O texto começa com a história de Maria de Fatima Pereira Barbosa, 28 anos, grávida do quarto filho, que conta que rezou muito a São José no dia 19 de março pela chuva. Segundo a lenda, caso chova nesse dia, as colheitas serão boas. Porém não caiu uma gota, e a moça diz que o sol brilhou mais forte ainda que nos outros dias. Seus pés de milho e de feijão secaram.
No casebre insalubre onde vive, o rosto da moradora se ilumina quando ela fala do passado, do tempo em que se colhia “tranquilamente” até sete sacas de milho e de feijão. Uma época de opulência na localidade de Baixa da Esperança, no meio do Sertão, na zona semiárida conhecida como “polígono da seca”.
Já são sete anos que a seca se abate sobre essa região, entre as mais pobres do país. Cerca de 90% das colheitas foram perdidas. A maioria das famílias sobrevive graças ao Bolsa Família, cuja ajuda é de, no máximo, algumas centenas de reais. Os homens tentam conseguir trabalho nas fazendas.
“É uma catástrofe. Cada ano é mais seco que o precedente. Mesmo o mandacaru (cacto típico da região) morre”, diz, desolada, Josimara Cavalcanti Yotsuya, vice-prefeita de Dormentes, do PSB (Partido Socialista Brasileiro).
Ela leva a repórter para ver os açudes, cujo nível de água é dramaticamente baixo. Ela critica o envio de caminhões pipa pelo governo do Estado, que são poucos.
Em 2017, o pluviômetro marca 164 mm em Dormentes. A duas horas de estrada de lá, Petrolina registra 146,7 mm de chuva, contra uma média de 440 mm nos últimos 105 anos. Os dois municípios declararam estado de emergência, como cerca de 80% das cidades do Nordeste desde 2012. “Uma seca sem fim. Histórica e inédita desde 1910”, escreve a correspondente. “Se as pessoas não morrem de sede, a agricultura e a pecuária já não permitem levar uma vida decente.”

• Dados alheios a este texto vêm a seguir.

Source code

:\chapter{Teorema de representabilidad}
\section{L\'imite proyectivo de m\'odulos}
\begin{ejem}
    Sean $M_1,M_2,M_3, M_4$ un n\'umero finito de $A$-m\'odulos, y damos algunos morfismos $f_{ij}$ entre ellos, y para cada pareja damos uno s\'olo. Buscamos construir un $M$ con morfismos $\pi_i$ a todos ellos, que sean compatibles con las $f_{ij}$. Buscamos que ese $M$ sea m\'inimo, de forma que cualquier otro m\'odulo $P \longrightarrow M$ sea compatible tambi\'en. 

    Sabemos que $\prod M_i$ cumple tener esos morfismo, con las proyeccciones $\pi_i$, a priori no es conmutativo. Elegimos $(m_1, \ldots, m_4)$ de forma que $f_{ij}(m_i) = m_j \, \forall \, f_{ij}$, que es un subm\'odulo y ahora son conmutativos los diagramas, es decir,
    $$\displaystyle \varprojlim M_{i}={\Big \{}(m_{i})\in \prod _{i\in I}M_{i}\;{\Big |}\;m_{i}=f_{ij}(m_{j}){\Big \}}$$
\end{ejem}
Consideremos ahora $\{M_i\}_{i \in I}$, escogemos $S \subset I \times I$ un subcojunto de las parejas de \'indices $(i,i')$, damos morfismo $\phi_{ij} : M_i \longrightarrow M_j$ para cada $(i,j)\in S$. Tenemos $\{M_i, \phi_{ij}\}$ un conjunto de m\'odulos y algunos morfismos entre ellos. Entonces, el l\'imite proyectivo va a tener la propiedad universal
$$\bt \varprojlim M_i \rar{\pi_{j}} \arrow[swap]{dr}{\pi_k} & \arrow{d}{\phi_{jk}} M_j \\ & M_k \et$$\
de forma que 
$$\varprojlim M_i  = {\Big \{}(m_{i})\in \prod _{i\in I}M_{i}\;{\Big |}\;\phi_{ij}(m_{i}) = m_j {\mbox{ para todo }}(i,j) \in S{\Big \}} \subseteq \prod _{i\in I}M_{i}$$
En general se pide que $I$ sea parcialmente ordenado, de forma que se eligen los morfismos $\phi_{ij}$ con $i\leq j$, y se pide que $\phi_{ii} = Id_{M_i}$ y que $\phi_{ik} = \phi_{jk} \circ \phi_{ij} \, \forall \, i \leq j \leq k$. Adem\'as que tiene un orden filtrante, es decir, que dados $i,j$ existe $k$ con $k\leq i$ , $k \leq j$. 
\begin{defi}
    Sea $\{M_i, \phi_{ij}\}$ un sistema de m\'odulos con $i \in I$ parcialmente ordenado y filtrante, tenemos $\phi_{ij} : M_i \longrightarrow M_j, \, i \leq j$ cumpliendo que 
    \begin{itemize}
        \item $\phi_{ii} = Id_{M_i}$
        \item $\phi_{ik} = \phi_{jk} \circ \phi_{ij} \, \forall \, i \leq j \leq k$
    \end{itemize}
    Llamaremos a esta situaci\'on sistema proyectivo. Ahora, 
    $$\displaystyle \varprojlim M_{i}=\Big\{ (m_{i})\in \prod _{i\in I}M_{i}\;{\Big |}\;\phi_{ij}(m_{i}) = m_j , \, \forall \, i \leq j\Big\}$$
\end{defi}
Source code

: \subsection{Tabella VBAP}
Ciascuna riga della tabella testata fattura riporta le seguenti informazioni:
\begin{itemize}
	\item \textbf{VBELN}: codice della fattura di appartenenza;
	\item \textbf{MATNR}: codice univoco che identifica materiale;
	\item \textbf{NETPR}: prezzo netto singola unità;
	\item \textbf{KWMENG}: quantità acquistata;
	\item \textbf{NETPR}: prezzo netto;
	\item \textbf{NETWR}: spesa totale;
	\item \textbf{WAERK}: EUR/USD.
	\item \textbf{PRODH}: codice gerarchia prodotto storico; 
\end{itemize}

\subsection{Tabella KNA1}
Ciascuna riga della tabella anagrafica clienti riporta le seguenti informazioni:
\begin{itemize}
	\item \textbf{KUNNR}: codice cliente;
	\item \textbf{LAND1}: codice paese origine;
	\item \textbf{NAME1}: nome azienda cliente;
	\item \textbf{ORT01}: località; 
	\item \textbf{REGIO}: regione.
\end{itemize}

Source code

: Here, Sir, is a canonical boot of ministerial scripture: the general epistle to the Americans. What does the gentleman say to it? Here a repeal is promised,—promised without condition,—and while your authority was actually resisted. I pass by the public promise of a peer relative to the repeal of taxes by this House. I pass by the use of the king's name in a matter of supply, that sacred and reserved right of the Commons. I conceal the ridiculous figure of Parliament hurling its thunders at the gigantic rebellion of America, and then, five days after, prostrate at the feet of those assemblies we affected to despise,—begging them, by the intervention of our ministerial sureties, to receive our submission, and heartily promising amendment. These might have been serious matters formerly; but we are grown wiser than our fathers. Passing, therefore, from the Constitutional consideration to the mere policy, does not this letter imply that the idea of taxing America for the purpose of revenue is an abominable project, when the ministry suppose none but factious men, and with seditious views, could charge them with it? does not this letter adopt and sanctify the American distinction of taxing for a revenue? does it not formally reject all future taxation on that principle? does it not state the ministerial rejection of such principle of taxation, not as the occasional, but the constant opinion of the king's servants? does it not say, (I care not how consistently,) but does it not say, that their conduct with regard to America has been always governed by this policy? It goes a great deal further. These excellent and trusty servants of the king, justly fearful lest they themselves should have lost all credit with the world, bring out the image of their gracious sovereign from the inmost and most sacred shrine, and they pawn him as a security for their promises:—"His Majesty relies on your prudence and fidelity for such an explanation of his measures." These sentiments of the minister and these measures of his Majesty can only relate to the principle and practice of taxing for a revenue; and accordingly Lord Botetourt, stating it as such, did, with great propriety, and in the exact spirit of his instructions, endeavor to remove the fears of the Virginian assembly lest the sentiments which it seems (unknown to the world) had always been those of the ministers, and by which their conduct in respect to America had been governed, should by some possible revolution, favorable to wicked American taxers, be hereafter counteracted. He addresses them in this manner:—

A principal explicação para uma seca tão intensa estaria ligada ao fenômeno climático que aquece o oceano acima da linha do Equador e o esfria na costa nordestina, evitando a formação de nuvens de chuva, segundo o professor de meteorologia Mario Miranda, entrevistado pelo jornal. O El Niño, outro fenômeno climático, piora ainda mais a situação. Na região de Petrolina, onde chove menos que em Dormente, os agricultores prosperam graças a um sistema de irrigação que usa as águas do rio São Francisco. A técnica permite irrigar uma zona de 170 mil hectares.
O local se tornou uma espécie de oásis em pleno deserto. O vale do São Francisco é um dos principais exportadores de frutas, como manga, melão e banana, e é conhecido por seus vinhedos. Pernambuco gastou nos últimos dois anos cerca de R$ 700 milhões para instalar recursos hídricos, principalmente investimentos na transposição do rio São Francisco, “projeto polêmico que visa irrigar as zonas quase desérticas”.